Brief: Produce a verbatim copy of the entries listed below.

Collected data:
= = = = = = =

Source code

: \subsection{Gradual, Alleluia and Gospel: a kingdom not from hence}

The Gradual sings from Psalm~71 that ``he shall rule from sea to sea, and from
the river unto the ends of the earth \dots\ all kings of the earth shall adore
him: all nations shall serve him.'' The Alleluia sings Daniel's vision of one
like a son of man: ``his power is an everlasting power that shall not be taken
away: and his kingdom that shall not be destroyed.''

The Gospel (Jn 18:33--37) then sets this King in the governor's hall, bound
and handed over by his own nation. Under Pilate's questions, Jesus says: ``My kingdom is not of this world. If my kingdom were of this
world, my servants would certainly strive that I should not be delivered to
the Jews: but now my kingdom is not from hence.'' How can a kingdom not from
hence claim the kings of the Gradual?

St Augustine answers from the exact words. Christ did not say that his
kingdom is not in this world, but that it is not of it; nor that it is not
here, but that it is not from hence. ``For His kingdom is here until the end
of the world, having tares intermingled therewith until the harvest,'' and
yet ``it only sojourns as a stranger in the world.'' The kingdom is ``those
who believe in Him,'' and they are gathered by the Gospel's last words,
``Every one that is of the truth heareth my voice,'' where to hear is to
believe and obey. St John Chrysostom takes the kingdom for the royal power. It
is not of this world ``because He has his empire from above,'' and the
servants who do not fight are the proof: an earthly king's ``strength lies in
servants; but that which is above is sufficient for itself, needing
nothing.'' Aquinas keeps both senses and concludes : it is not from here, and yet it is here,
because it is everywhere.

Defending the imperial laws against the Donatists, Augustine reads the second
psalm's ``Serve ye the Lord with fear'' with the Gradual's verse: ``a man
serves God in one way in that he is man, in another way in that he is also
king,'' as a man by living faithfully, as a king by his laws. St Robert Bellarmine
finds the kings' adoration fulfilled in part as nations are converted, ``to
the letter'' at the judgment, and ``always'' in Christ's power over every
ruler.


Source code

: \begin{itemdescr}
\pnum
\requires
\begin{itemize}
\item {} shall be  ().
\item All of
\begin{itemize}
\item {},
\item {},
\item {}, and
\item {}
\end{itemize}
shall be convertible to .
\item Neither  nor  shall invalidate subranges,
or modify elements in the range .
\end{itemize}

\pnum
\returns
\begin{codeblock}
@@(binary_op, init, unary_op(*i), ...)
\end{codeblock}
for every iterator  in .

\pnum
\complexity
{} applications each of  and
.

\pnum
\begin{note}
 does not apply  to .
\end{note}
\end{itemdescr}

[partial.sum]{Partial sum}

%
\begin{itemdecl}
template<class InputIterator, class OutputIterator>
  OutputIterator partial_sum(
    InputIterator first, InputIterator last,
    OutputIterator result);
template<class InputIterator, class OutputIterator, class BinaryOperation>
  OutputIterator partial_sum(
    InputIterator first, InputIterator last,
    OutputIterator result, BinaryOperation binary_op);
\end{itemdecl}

= = = = = = =

Answer section:
Source code

: \subsection{Gradual, Alleluia and Gospel: a kingdom not from hence}

The Gradual sings from Psalm~71 that ``he shall rule from sea to sea, and from
the river unto the ends of the earth \dots\ all kings of the earth shall adore
him: all nations shall serve him.'' The Alleluia sings Daniel's vision of one
like a son of man: ``his power is an everlasting power that shall not be taken
away: and his kingdom that shall not be destroyed.''

The Gospel (Jn 18:33--37) then sets this King in the governor's hall, bound
and handed over by his own nation. Under Pilate's questions, Jesus says: ``My kingdom is not of this world. If my kingdom were of this
world, my servants would certainly strive that I should not be delivered to
the Jews: but now my kingdom is not from hence.'' How can a kingdom not from
hence claim the kings of the Gradual?

St Augustine answers from the exact words. Christ did not say that his
kingdom is not in this world, but that it is not of it; nor that it is not
here, but that it is not from hence. ``For His kingdom is here until the end
of the world, having tares intermingled therewith until the harvest,'' and
yet ``it only sojourns as a stranger in the world.'' The kingdom is ``those
who believe in Him,'' and they are gathered by the Gospel's last words,
``Every one that is of the truth heareth my voice,'' where to hear is to
believe and obey. St John Chrysostom takes the kingdom for the royal power. It
is not of this world ``because He has his empire from above,'' and the
servants who do not fight are the proof: an earthly king's ``strength lies in
servants; but that which is above is sufficient for itself, needing
nothing.'' Aquinas keeps both senses and concludes : it is not from here, and yet it is here,
because it is everywhere.

Defending the imperial laws against the Donatists, Augustine reads the second
psalm's ``Serve ye the Lord with fear'' with the Gradual's verse: ``a man
serves God in one way in that he is man, in another way in that he is also
king,'' as a man by living faithfully, as a king by his laws. St Robert Bellarmine
finds the kings' adoration fulfilled in part as nations are converted, ``to
the letter'' at the judgment, and ``always'' in Christ's power over every
ruler.


Source code

: \begin{itemdescr}
\pnum
\requires
\begin{itemize}
\item {} shall be  ().
\item All of
\begin{itemize}
\item {},
\item {},
\item {}, and
\item {}
\end{itemize}
shall be convertible to .
\item Neither  nor  shall invalidate subranges,
or modify elements in the range .
\end{itemize}

\pnum
\returns
\begin{codeblock}
@@(binary_op, init, unary_op(*i), ...)
\end{codeblock}
for every iterator  in .

\pnum
\complexity
{} applications each of  and
.

\pnum
\begin{note}
 does not apply  to .
\end{note}
\end{itemdescr}

[partial.sum]{Partial sum}

%
\begin{itemdecl}
template<class InputIterator, class OutputIterator>
  OutputIterator partial_sum(
    InputIterator first, InputIterator last,
    OutputIterator result);
template<class InputIterator, class OutputIterator, class BinaryOperation>
  OutputIterator partial_sum(
    InputIterator first, InputIterator last,
    OutputIterator result, BinaryOperation binary_op);
\end{itemdecl}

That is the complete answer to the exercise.